#### WHAT THIS TASK INVOLVES
Repeat the listing exactly as given, omitting every image.

[DATA IN THIS EXERCISE — start]

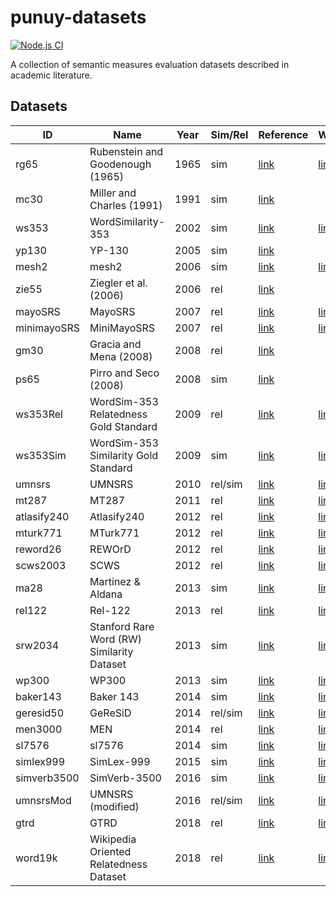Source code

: # punuy-datasets

[![Node.js CI](https://github.com/andrefs/punuy-datasets/actions/workflows/node.js.yml/badge.svg)](https://github.com/andrefs/punuy-datasets/actions/workflows/node.js.yml)

A collection of semantic measures evaluation datasets described in academic literature.

## Datasets

<!-- datasets-section-start -->
<!-- Automatically generated by ./src/scripts/update-readme.ts -->

| ID          | Name                                       | Year | Sim/Rel | Reference                                                                                                                        | Website                                                                                                |
| ----------- | ------------------------------------------ | ---- | ------- | -------------------------------------------------------------------------------------------------------------------------------- | ------------------------------------------------------------------------------------------------------ |
| rg65        | Rubenstein and Goodenough (1965)           | 1965 | sim     | [link](https://dl.acm.org/doi/pdf/10.1145/365628.365657)                                                                         | [link](https://dl.acm.org/doi/pdf/10.1145/365628.365657)                                               |
| mc30        | Miller and Charles (1991)                  | 1991 | sim     | [link](https://sci-hub.se/https://doi.org/10.1080/01690969108406936)                                                             |                                                                                                        |
| ws353       | WordSimilarity-353                         | 2002 | sim     | [link](https://www.cs.tau.ac.il/~ruppin/p116-finkelstein.pdf)                                                                    | [link](https://www.cs.technion.ac.il/~gabr/resources/data/wordsim353/)                                 |
| yp130       | YP-130                                     | 2005 | sim     | [link](http://david.wardpowers.info/Research/AI/papers/200601-GWC-VerbSimWN.pdf)                                                 |                                                                                                        |
| mesh2       | mesh2                                      | 2006 | sim     | [link](https://users.uop.gr/~praftop/papers/pdf/wms06-PVHR.pdf)                                                                  | [link](https://www.intelligence.tuc.gr/similarity/datasets.php)                                        |
| zie55       | Ziegler et al. (2006)                      | 2006 | rel     | [link](https://web.archive.org/web/20070824183036id_/http://www.informatik.uni-freiburg.de/~ksimon/papers/CIKM-06-Proximity.pdf) |                                                                                                        |
| mayoSRS     | MayoSRS                                    | 2007 | rel     | [link](https://www.sciencedirect.com/science/article/pii/S1532046406000645?via%3Dihub)                                           | [link](https://conservancy.umn.edu/handle/11299/196265)                                                |
| minimayoSRS | MiniMayoSRS                                | 2007 | rel     | [link](https://www.sciencedirect.com/science/article/pii/S1532046406000645?via%3Dihub)                                           | [link](https://conservancy.umn.edu/handle/11299/196265)                                                |
| gm30        | Gracia and Mena (2008)                     | 2008 | rel     | [link](https://oa.upm.es/6549/1/Web-based_Measure.pdf)                                                                           |                                                                                                        |
| ps65        | Pirro and Seco (2008)                      | 2008 | sim     | [link](https://dl.acm.org/doi/abs/10.1007/978-3-540-88873-4_25)                                                                  |                                                                                                        |
| ws353Rel    | WordSim-353 Relatedness Gold Standard      | 2009 | rel     | [link](https://aclanthology.org/N09-1003.pdf)                                                                                    | [link](http://alfonseca.org/eng/research/wordsim353.html)                                              |
| ws353Sim    | WordSim-353 Similarity Gold Standard       | 2009 | sim     | [link](https://aclanthology.org/N09-1003.pdf)                                                                                    | [link](http://alfonseca.org/eng/research/wordsim353.html)                                              |
| umnsrs      | UMNSRS                                     | 2010 | rel/sim | [link](https://www.ncbi.nlm.nih.gov/pmc/articles/PMC3041430/pdf/amia-2010_sympproc_0572.pdf)                                     | [link](https://conservancy.umn.edu/handle/11299/196265)                                                |
| mt287       | MT287                                      | 2011 | rel     | [link](http://www.kiraradinsky.com/files/Radinsky-TemporalSemantics.pdf)                                                         | [link](http://www.kiraradinsky.com/Datasets.html)                                                      |
| atlasify240 | Atlasify240                                | 2012 | rel     | [link](https://www.brenthecht.com/papers/bhecht_sigir2012_ExpSpatialization_SRplusE.pdf)                                         | [link](https://users.cs.northwestern.edu/~ddowney/data_code.html)                                      |
| mturk771    | MTurk771                                   | 2012 | rel     | [link](https://www-ai.cs.tu-dortmund.de/LEHRE/FACHPROJEKT/WS1213/WordCorrelations.pdf)                                           | [link](http://www2.mta.ac.il/~gideon/datasets/mturk_771.html)                                          |
| reword26    | REWOrD                                     | 2012 | rel     | [link](https://cdn.aaai.org/ojs/8107/8107-13-11634-1-2-20201228.pdf)                                                             | [link](https://relwod.wordpress.com/datasets/)                                                         |
| scws2003    | SCWS                                       | 2012 | rel     | [link](https://aclanthology.org/P12-1092.pdf)                                                                                    | [link](https://ai.stanford.edu/~ehhuang/)                                                              |
| ma28        | Martinez & Aldana                          | 2013 | sim     | [link](https://hal.science/hal-01628399/file/article.pdf)                                                                        | [link](https://hal.science/hal-01628399/file/article.pdf)                                              |
| rel122      | Rel-122                                    | 2013 | rel     | [link](https://www.cs.ucf.edu/~seansz/publications/acl2013-szumlanski.pdf)                                                       | [link](https://www.cs.ucf.edu/~seansz/rel-122/)                                                        |
| srw2034     | Stanford Rare Word (RW) Similarity Dataset | 2013 | sim     | [link](https://nlp.stanford.edu/~lmthang/data/papers/conll13_morpho.pdf)                                                         | [link](https://nlp.stanford.edu/~lmthang/morphoNLM/)                                                   |
| wp300       | WP300                                      | 2013 | sim     | [link](https://www.microsoft.com/en-us/research/wp-content/uploads/2016/02/CIKM841-Li.pdf)                                       | [link](http://adapt.seiee.sjtu.edu.cn/similarity/)                                                     |
| baker143    | Baker 143                                  | 2014 | sim     | [link](https://aclanthology.org/D14-1034.pdf)                                                                                    | [link](https://github.com/sb895/verb-similarity-dataset)                                               |
| geresid50   | GeReSiD                                    | 2014 | rel/sim | [link](https://www.academia.edu/download/45239000/1402.3371.pdf)                                                                 | [link](https://github.com/ucd-spatial/Datasets/tree/master/geresid-geo_relatedness_similarity_dataset) |
| men3000     | MEN                                        | 2014 | rel     | [link](https://core.ac.uk/download/pdf/35317232.pdf)                                                                             | [link](https://staff.fnwi.uva.nl/e.bruni/MEN)                                                          |
| sl7576      | sl7576                                     | 2014 | sim     | [link](https://aclanthology.org/P14-1068.pdf)                                                                                    | [link](https://sites.google.com/view/carinasilberer)                                                   |
| simlex999   | SimLex-999                                 | 2015 | sim     | [link](https://aclanthology.org/J15-4004.pdf)                                                                                    | [link](https://fh295.github.io/simlex.html)                                                            |
| simverb3500 | SimVerb-3500                               | 2016 | sim     | [link](https://aclanthology.org/D16-1235.pdf)                                                                                    | [link](https://www.repository.cam.ac.uk/items/8a568201-0fa4-4e54-81b1-f920102492ea)                    |
| umnsrsMod   | UMNSRS (modified)                          | 2016 | rel/sim | [link](https://academic.oup.com/bioinformatics/article/32/23/3635/2525643)                                                       | [link](https://conservancy.umn.edu/handle/11299/196265)                                                |
| gtrd        | GTRD                                       | 2018 | rel     | [link](https://pdfs.semanticscholar.org/f8f1/b82386147b6a9142b2cff2dc662a3e614d80.pdf)                                           | [link](https://github.com/czgbjy/GTRD)                                                                 |
| word19k     | Wikipedia Oriented Relatedness Dataset     | 2018 | rel     | [link](https://aclanthology.org/L18-1408.pdf)                                                                                    | [link](https://developer.ibm.com/exchanges/data/all/wikipedia-oriented-relatedness/)                   |

<!-- datasets-section-end -->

[DATA IN THIS EXERCISE — finish]

#### ANSWER BELOW
Source code

: # punuy-datasets

[![Node.js CI](https://github.com/andrefs/punuy-datasets/actions/workflows/node.js.yml/badge.svg)](https://github.com/andrefs/punuy-datasets/actions/workflows/node.js.yml)

A collection of semantic measures evaluation datasets described in academic literature.

## Datasets

<!-- datasets-section-start -->
<!-- Automatically generated by ./src/scripts/update-readme.ts -->

| ID          | Name                                       | Year | Sim/Rel | Reference                                                                                                                        | Website                                                                                                |
| ----------- | ------------------------------------------ | ---- | ------- | -------------------------------------------------------------------------------------------------------------------------------- | ------------------------------------------------------------------------------------------------------ |
| rg65        | Rubenstein and Goodenough (1965)           | 1965 | sim     | [link](https://dl.acm.org/doi/pdf/10.1145/365628.365657)                                                                         | [link](https://dl.acm.org/doi/pdf/10.1145/365628.365657)                                               |
| mc30        | Miller and Charles (1991)                  | 1991 | sim     | [link](https://sci-hub.se/https://doi.org/10.1080/01690969108406936)                                                             |                                                                                                        |
| ws353       | WordSimilarity-353                         | 2002 | sim     | [link](https://www.cs.tau.ac.il/~ruppin/p116-finkelstein.pdf)                                                                    | [link](https://www.cs.technion.ac.il/~gabr/resources/data/wordsim353/)                                 |
| yp130       | YP-130                                     | 2005 | sim     | [link](http://david.wardpowers.info/Research/AI/papers/200601-GWC-VerbSimWN.pdf)                                                 |                                                                                                        |
| mesh2       | mesh2                                      | 2006 | sim     | [link](https://users.uop.gr/~praftop/papers/pdf/wms06-PVHR.pdf)                                                                  | [link](https://www.intelligence.tuc.gr/similarity/datasets.php)                                        |
| zie55       | Ziegler et al. (2006)                      | 2006 | rel     | [link](https://web.archive.org/web/20070824183036id_/http://www.informatik.uni-freiburg.de/~ksimon/papers/CIKM-06-Proximity.pdf) |                                                                                                        |
| mayoSRS     | MayoSRS                                    | 2007 | rel     | [link](https://www.sciencedirect.com/science/article/pii/S1532046406000645?via%3Dihub)                                           | [link](https://conservancy.umn.edu/handle/11299/196265)                                                |
| minimayoSRS | MiniMayoSRS                                | 2007 | rel     | [link](https://www.sciencedirect.com/science/article/pii/S1532046406000645?via%3Dihub)                                           | [link](https://conservancy.umn.edu/handle/11299/196265)                                                |
| gm30        | Gracia and Mena (2008)                     | 2008 | rel     | [link](https://oa.upm.es/6549/1/Web-based_Measure.pdf)                                                                           |                                                                                                        |
| ps65        | Pirro and Seco (2008)                      | 2008 | sim     | [link](https://dl.acm.org/doi/abs/10.1007/978-3-540-88873-4_25)                                                                  |                                                                                                        |
| ws353Rel    | WordSim-353 Relatedness Gold Standard      | 2009 | rel     | [link](https://aclanthology.org/N09-1003.pdf)                                                                                    | [link](http://alfonseca.org/eng/research/wordsim353.html)                                              |
| ws353Sim    | WordSim-353 Similarity Gold Standard       | 2009 | sim     | [link](https://aclanthology.org/N09-1003.pdf)                                                                                    | [link](http://alfonseca.org/eng/research/wordsim353.html)                                              |
| umnsrs      | UMNSRS                                     | 2010 | rel/sim | [link](https://www.ncbi.nlm.nih.gov/pmc/articles/PMC3041430/pdf/amia-2010_sympproc_0572.pdf)                                     | [link](https://conservancy.umn.edu/handle/11299/196265)                                                |
| mt287       | MT287                                      | 2011 | rel     | [link](http://www.kiraradinsky.com/files/Radinsky-TemporalSemantics.pdf)                                                         | [link](http://www.kiraradinsky.com/Datasets.html)                                                      |
| atlasify240 | Atlasify240                                | 2012 | rel     | [link](https://www.brenthecht.com/papers/bhecht_sigir2012_ExpSpatialization_SRplusE.pdf)                                         | [link](https://users.cs.northwestern.edu/~ddowney/data_code.html)                                      |
| mturk771    | MTurk771                                   | 2012 | rel     | [link](https://www-ai.cs.tu-dortmund.de/LEHRE/FACHPROJEKT/WS1213/WordCorrelations.pdf)                                           | [link](http://www2.mta.ac.il/~gideon/datasets/mturk_771.html)                                          |
| reword26    | REWOrD                                     | 2012 | rel     | [link](https://cdn.aaai.org/ojs/8107/8107-13-11634-1-2-20201228.pdf)                                                             | [link](https://relwod.wordpress.com/datasets/)                                                         |
| scws2003    | SCWS                                       | 2012 | rel     | [link](https://aclanthology.org/P12-1092.pdf)                                                                                    | [link](https://ai.stanford.edu/~ehhuang/)                                                              |
| ma28        | Martinez & Aldana                          | 2013 | sim     | [link](https://hal.science/hal-01628399/file/article.pdf)                                                                        | [link](https://hal.science/hal-01628399/file/article.pdf)                                              |
| rel122      | Rel-122                                    | 2013 | rel     | [link](https://www.cs.ucf.edu/~seansz/publications/acl2013-szumlanski.pdf)                                                       | [link](https://www.cs.ucf.edu/~seansz/rel-122/)                                                        |
| srw2034     | Stanford Rare Word (RW) Similarity Dataset | 2013 | sim     | [link](https://nlp.stanford.edu/~lmthang/data/papers/conll13_morpho.pdf)                                                         | [link](https://nlp.stanford.edu/~lmthang/morphoNLM/)                                                   |
| wp300       | WP300                                      | 2013 | sim     | [link](https://www.microsoft.com/en-us/research/wp-content/uploads/2016/02/CIKM841-Li.pdf)                                       | [link](http://adapt.seiee.sjtu.edu.cn/similarity/)                                                     |
| baker143    | Baker 143                                  | 2014 | sim     | [link](https://aclanthology.org/D14-1034.pdf)                                                                                    | [link](https://github.com/sb895/verb-similarity-dataset)                                               |
| geresid50   | GeReSiD                                    | 2014 | rel/sim | [link](https://www.academia.edu/download/45239000/1402.3371.pdf)                                                                 | [link](https://github.com/ucd-spatial/Datasets/tree/master/geresid-geo_relatedness_similarity_dataset) |
| men3000     | MEN                                        | 2014 | rel     | [link](https://core.ac.uk/download/pdf/35317232.pdf)                                                                             | [link](https://staff.fnwi.uva.nl/e.bruni/MEN)                                                          |
| sl7576      | sl7576                                     | 2014 | sim     | [link](https://aclanthology.org/P14-1068.pdf)                                                                                    | [link](https://sites.google.com/view/carinasilberer)                                                   |
| simlex999   | SimLex-999                                 | 2015 | sim     | [link](https://aclanthology.org/J15-4004.pdf)                                                                                    | [link](https://fh295.github.io/simlex.html)                                                            |
| simverb3500 | SimVerb-3500                               | 2016 | sim     | [link](https://aclanthology.org/D16-1235.pdf)                                                                                    | [link](https://www.repository.cam.ac.uk/items/8a568201-0fa4-4e54-81b1-f920102492ea)                    |
| umnsrsMod   | UMNSRS (modified)                          | 2016 | rel/sim | [link](https://academic.oup.com/bioinformatics/article/32/23/3635/2525643)                                                       | [link](https://conservancy.umn.edu/handle/11299/196265)                                                |
| gtrd        | GTRD                                       | 2018 | rel     | [link](https://pdfs.semanticscholar.org/f8f1/b82386147b6a9142b2cff2dc662a3e614d80.pdf)                                           | [link](https://github.com/czgbjy/GTRD)                                                                 |
| word19k     | Wikipedia Oriented Relatedness Dataset     | 2018 | rel     | [link](https://aclanthology.org/L18-1408.pdf)                                                                                    | [link](https://developer.ibm.com/exchanges/data/all/wikipedia-oriented-relatedness/)                   |

<!-- datasets-section-end -->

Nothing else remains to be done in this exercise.